WHAT IS REQUIRED:
In the listing, find every line that has the string "salas" and copy it.
○ ○ ○ ○ ○ ○ ○
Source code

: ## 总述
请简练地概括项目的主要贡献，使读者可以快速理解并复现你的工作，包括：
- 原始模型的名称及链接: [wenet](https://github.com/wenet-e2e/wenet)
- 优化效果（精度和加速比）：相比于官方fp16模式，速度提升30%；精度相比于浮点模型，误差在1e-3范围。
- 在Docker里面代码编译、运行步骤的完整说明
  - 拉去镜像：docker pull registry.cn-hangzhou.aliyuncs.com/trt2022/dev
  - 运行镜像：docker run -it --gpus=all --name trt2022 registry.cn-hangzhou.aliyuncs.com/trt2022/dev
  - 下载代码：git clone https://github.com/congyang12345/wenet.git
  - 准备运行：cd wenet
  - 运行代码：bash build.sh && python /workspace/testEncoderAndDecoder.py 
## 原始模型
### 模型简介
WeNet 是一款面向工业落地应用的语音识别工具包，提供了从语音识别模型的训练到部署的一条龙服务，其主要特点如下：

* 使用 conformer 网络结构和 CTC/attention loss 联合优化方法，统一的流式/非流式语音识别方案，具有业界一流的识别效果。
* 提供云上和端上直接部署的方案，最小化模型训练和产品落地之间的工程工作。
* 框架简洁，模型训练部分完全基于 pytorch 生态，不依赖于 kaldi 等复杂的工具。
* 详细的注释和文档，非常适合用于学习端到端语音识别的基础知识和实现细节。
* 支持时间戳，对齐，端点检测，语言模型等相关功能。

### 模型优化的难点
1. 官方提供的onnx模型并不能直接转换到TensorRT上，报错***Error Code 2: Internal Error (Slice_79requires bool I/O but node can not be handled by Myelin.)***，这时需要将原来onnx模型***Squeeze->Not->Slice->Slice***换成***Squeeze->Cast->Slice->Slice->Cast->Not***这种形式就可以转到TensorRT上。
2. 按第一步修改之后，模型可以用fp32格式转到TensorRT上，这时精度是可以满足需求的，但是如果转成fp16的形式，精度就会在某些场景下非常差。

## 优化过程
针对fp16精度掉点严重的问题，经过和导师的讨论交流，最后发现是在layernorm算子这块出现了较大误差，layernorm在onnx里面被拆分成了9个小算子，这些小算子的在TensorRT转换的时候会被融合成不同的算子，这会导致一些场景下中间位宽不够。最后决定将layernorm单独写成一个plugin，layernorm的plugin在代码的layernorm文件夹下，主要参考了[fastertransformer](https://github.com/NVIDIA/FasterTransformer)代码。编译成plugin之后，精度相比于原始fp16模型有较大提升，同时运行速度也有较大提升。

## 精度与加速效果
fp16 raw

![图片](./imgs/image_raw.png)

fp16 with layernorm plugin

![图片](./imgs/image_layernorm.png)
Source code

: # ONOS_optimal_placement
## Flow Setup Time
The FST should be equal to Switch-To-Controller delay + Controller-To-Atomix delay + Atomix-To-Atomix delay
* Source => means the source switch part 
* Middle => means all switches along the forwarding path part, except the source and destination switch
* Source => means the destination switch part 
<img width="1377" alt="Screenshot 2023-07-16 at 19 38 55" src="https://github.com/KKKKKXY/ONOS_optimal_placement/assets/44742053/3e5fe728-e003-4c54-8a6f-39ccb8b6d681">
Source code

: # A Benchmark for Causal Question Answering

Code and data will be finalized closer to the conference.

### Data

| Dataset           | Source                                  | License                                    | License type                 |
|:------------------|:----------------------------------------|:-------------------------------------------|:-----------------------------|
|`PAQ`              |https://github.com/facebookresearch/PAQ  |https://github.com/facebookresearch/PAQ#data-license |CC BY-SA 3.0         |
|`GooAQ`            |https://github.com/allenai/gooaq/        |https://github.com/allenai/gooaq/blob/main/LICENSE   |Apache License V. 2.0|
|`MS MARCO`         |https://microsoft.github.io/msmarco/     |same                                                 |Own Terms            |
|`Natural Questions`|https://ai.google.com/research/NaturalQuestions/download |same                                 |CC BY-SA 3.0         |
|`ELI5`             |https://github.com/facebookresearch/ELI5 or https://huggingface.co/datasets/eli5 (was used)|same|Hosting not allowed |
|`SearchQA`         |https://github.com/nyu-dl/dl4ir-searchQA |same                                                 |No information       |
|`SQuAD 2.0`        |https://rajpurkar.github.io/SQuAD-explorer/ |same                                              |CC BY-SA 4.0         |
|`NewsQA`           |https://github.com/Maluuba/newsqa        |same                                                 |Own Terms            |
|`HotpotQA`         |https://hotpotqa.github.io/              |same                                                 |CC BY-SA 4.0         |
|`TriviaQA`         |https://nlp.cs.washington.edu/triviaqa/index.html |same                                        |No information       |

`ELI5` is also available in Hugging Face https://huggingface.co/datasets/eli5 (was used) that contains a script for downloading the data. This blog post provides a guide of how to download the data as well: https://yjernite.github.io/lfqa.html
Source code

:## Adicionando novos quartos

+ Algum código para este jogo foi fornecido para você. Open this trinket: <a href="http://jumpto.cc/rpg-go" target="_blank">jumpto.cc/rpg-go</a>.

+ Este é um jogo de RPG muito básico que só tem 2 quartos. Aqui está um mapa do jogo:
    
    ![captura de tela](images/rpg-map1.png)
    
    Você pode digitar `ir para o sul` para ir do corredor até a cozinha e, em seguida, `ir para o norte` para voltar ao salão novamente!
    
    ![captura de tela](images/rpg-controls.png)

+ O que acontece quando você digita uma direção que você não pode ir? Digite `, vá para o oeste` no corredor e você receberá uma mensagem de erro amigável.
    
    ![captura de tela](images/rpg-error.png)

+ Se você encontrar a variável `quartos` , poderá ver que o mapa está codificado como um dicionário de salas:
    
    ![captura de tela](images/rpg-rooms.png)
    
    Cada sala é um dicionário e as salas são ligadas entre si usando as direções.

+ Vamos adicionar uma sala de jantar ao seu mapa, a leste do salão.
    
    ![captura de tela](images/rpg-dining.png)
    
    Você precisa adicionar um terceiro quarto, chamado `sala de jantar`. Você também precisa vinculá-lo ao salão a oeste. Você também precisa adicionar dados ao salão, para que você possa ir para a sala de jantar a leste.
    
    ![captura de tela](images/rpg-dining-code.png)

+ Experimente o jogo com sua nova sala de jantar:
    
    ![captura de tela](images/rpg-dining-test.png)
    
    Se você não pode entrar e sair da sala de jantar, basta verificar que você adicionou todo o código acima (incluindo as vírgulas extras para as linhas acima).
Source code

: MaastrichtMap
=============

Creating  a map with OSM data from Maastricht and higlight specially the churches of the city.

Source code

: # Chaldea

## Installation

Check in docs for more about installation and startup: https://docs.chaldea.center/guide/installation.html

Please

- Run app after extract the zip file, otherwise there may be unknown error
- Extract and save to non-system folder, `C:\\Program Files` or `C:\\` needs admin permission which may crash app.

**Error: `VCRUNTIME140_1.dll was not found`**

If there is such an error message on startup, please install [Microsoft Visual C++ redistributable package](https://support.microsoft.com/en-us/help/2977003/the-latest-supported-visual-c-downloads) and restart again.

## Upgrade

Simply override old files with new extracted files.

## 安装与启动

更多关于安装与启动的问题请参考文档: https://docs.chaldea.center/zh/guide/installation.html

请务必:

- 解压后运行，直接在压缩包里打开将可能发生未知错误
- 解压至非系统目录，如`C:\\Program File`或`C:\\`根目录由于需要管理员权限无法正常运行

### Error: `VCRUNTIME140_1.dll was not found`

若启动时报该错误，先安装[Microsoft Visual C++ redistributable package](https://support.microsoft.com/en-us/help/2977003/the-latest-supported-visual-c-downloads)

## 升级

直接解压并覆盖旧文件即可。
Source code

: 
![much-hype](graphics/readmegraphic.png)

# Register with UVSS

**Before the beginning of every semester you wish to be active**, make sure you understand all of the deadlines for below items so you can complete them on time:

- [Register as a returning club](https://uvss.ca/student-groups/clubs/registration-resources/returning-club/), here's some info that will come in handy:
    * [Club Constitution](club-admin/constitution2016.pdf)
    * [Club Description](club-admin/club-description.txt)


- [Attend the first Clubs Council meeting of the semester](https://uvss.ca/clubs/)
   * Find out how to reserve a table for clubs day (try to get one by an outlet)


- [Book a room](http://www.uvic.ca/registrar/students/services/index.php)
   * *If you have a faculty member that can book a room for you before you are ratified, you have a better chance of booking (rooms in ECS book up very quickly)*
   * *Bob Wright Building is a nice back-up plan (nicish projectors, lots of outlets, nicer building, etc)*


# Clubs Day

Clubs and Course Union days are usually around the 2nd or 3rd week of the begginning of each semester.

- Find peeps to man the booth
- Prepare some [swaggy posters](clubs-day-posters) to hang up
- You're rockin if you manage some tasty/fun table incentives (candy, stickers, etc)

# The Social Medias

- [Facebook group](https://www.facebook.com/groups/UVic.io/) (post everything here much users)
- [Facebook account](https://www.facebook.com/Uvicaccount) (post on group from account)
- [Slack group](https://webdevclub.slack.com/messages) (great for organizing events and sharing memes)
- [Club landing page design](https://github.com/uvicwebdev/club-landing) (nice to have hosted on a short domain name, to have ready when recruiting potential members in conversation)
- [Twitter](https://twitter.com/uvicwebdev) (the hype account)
○ ○ ○ ○ ○ ○ ○
EXERCISE ANSWER:
+ Se você encontrar a variável `quartos` , poderá ver que o mapa está codificado como um dicionário de salas:
    Cada sala é um dicionário e as salas são ligadas entre si usando as direções.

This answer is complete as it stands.